+++ Dataset +++

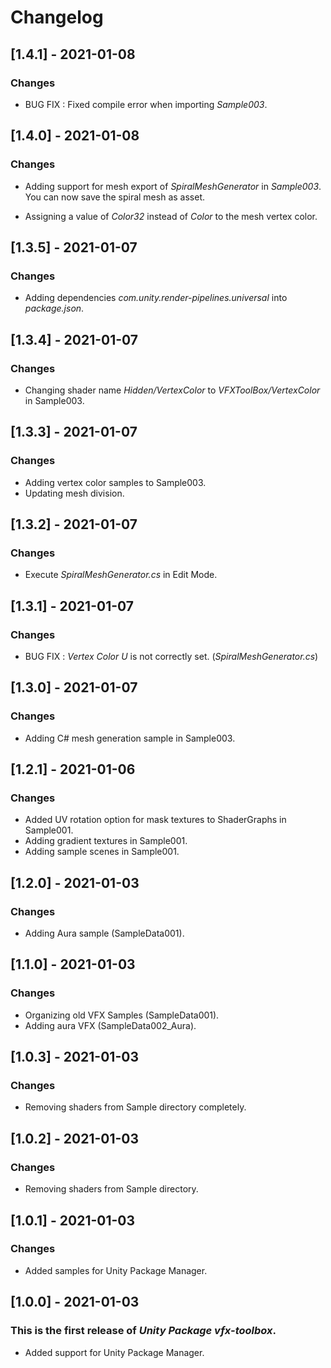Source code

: # Changelog


## [1.4.1] - 2021-01-08
### Changes
- BUG FIX : Fixed compile error when importing *Sample003*.

## [1.4.0] - 2021-01-08
### Changes
- Adding support for mesh export of *SpiralMeshGenerator* in *Sample003*. <br>
You can now save the spiral mesh as asset.

- Assigning a value of *Color32* instead of *Color* to the mesh vertex color.

## [1.3.5] - 2021-01-07
### Changes
- Adding dependencies *com.unity.render-pipelines.universal* into *package.json*.

## [1.3.4] - 2021-01-07
### Changes
- Changing shader name *Hidden/VertexColor* to *VFXToolBox/VertexColor* in Sample003.

## [1.3.3] - 2021-01-07
### Changes
- Adding vertex color samples to Sample003.
- Updating mesh division.

## [1.3.2] - 2021-01-07
### Changes
- Execute *SpiralMeshGenerator.cs* in Edit Mode.

## [1.3.1] - 2021-01-07
### Changes
- BUG FIX : *Vertex Color U* is not correctly set. (*SpiralMeshGenerator.cs*)

## [1.3.0] - 2021-01-07
### Changes
- Adding C# mesh generation sample in Sample003.

## [1.2.1] - 2021-01-06
### Changes
- Added UV rotation option for mask textures to ShaderGraphs in Sample001.
- Adding gradient textures in Sample001. 
- Adding sample scenes in Sample001.

## [1.2.0] - 2021-01-03
### Changes
- Adding Aura sample (SampleData001). 

## [1.1.0] - 2021-01-03
### Changes
- Organizing old VFX Samples (SampleData001). 
- Adding aura VFX (SampleData002_Aura).

## [1.0.3] - 2021-01-03
### Changes
- Removing shaders from Sample directory completely. 

## [1.0.2] - 2021-01-03
### Changes
- Removing shaders from Sample directory.

## [1.0.1] - 2021-01-03
### Changes
- Added samples for Unity Package Manager.

## [1.0.0] - 2021-01-03
### This is the first release of *Unity Package vfx-toolbox*.
- Added support for Unity Package Manager.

+++

* [Exercise details]
If pictures are present, they are dropped, and the entries above are written out word for word.

* [Exercise output]
Source code

: # Changelog


## [1.4.1] - 2021-01-08
### Changes
- BUG FIX : Fixed compile error when importing *Sample003*.

## [1.4.0] - 2021-01-08
### Changes
- Adding support for mesh export of *SpiralMeshGenerator* in *Sample003*. <br>
You can now save the spiral mesh as asset.

- Assigning a value of *Color32* instead of *Color* to the mesh vertex color.

## [1.3.5] - 2021-01-07
### Changes
- Adding dependencies *com.unity.render-pipelines.universal* into *package.json*.

## [1.3.4] - 2021-01-07
### Changes
- Changing shader name *Hidden/VertexColor* to *VFXToolBox/VertexColor* in Sample003.

## [1.3.3] - 2021-01-07
### Changes
- Adding vertex color samples to Sample003.
- Updating mesh division.

## [1.3.2] - 2021-01-07
### Changes
- Execute *SpiralMeshGenerator.cs* in Edit Mode.

## [1.3.1] - 2021-01-07
### Changes
- BUG FIX : *Vertex Color U* is not correctly set. (*SpiralMeshGenerator.cs*)

## [1.3.0] - 2021-01-07
### Changes
- Adding C# mesh generation sample in Sample003.

## [1.2.1] - 2021-01-06
### Changes
- Added UV rotation option for mask textures to ShaderGraphs in Sample001.
- Adding gradient textures in Sample001. 
- Adding sample scenes in Sample001.

## [1.2.0] - 2021-01-03
### Changes
- Adding Aura sample (SampleData001). 

## [1.1.0] - 2021-01-03
### Changes
- Organizing old VFX Samples (SampleData001). 
- Adding aura VFX (SampleData002_Aura).

## [1.0.3] - 2021-01-03
### Changes
- Removing shaders from Sample directory completely. 

## [1.0.2] - 2021-01-03
### Changes
- Removing shaders from Sample directory.

## [1.0.1] - 2021-01-03
### Changes
- Added samples for Unity Package Manager.

## [1.0.0] - 2021-01-03
### This is the first release of *Unity Package vfx-toolbox*.
- Added support for Unity Package Manager.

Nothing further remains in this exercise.